No one Knows What They're Doing
I recently saw an (older) interview with Conan O'Brien. He spoke of his show's rehearsals and the creative process.
. . . We are figuring it out up until the last second. We are replacing jokes; we are completely shifting the order; we're chopping things in half; we're cutting things; we're completely writing a new ending. . . .You don't know; comedy's not a science. Science isn't a science - we're learning that all the time. I mean, nobody . . . nobody knows really what they're doing. They don't! They don't know what they're doing and there's two ways to go with that information.
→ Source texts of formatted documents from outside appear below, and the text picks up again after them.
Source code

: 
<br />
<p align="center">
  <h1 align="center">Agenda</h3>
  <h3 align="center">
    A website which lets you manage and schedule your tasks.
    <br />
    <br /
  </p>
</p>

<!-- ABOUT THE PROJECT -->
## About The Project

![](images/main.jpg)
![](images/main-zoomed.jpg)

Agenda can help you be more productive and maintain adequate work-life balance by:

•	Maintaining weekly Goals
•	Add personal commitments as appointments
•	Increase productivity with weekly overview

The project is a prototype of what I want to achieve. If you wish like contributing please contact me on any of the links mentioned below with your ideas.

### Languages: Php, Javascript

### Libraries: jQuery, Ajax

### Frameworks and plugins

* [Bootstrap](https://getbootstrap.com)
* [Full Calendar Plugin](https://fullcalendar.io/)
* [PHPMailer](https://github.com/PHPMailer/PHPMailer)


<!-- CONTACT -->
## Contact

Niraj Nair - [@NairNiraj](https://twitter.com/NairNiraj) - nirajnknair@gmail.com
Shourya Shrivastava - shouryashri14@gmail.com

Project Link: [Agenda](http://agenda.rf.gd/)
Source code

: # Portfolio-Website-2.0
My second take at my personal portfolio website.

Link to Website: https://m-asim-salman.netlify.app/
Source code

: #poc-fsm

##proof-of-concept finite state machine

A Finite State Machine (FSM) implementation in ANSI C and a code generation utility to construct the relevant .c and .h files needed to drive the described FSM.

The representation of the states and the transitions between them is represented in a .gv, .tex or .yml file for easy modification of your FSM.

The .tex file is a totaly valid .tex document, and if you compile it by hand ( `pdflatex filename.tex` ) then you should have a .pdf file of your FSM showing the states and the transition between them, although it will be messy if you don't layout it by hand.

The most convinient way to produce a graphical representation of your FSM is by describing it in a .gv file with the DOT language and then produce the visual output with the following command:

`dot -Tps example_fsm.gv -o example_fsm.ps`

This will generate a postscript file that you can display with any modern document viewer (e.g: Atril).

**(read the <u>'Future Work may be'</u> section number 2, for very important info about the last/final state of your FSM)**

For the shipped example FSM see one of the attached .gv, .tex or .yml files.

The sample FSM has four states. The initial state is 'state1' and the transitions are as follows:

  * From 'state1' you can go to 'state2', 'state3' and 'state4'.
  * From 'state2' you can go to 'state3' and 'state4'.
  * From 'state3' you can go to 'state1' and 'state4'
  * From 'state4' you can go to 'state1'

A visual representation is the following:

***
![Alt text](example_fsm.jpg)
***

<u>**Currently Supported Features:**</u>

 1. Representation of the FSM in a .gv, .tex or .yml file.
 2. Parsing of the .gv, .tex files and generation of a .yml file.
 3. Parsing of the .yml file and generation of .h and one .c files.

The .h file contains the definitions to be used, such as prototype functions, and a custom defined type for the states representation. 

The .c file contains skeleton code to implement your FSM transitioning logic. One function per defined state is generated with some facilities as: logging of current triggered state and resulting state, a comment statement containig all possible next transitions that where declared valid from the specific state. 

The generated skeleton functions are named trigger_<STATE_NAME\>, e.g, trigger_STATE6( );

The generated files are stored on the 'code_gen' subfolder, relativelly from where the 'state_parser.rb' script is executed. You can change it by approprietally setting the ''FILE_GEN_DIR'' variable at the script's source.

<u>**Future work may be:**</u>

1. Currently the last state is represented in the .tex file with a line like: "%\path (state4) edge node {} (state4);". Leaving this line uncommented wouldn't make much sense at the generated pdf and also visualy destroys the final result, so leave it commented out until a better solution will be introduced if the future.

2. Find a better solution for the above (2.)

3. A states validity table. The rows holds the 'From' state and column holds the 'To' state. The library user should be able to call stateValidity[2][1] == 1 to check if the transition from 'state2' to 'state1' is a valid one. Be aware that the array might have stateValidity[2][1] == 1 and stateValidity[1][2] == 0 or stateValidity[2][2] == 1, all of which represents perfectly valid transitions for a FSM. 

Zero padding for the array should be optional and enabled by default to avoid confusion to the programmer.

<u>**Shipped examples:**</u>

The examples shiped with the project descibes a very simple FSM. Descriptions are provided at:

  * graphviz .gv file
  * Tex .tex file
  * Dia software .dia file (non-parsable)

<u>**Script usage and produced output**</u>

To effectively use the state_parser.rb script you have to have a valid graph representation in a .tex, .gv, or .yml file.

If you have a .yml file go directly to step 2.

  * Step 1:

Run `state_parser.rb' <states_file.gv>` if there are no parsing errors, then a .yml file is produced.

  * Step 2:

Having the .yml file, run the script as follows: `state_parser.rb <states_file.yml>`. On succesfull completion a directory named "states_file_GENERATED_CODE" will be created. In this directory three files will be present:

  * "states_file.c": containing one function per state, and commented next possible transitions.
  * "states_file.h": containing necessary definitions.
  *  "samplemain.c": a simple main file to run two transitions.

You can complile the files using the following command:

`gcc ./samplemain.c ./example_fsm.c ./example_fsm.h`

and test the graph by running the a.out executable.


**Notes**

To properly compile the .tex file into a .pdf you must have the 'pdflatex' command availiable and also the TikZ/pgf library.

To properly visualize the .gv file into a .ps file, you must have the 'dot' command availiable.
One is to be afraid and the other is to be liberated - and I choose to be liberated by it.
There are so many times in writing and drawing that I feel I don't know what I'm doing; sometimes I don't mind and sometimes I see it as a problem. If I place my trust and interest in my ability to find and experiment my way through, I feel much better than if I keep searching my brain for answers. The creative process is dynamic; it's not an unchanging to-do list checked off bit by bit. It's interactive, relational. The truth is I never know all the specifics of how to bring my project together (whatever it is) at the start. We simply cannot plan for discovery - and that's a good thing.
Through involvement, the process unfolds and new things are revealed. But because so much new is coming, the knowing arrives moment to moment and departs regularly. We don't need to know what we're doing (in terms of all of the specifics) to create what we want - we only need to know the feeling of the direction we wish to head.
Not knowing can be seen as a problem - leaving us feeling lost and anxious. Or not knowing can be seen as the natural place we all must stand in order to receive and discover the new . That's the exciting part of creating - the new and the next.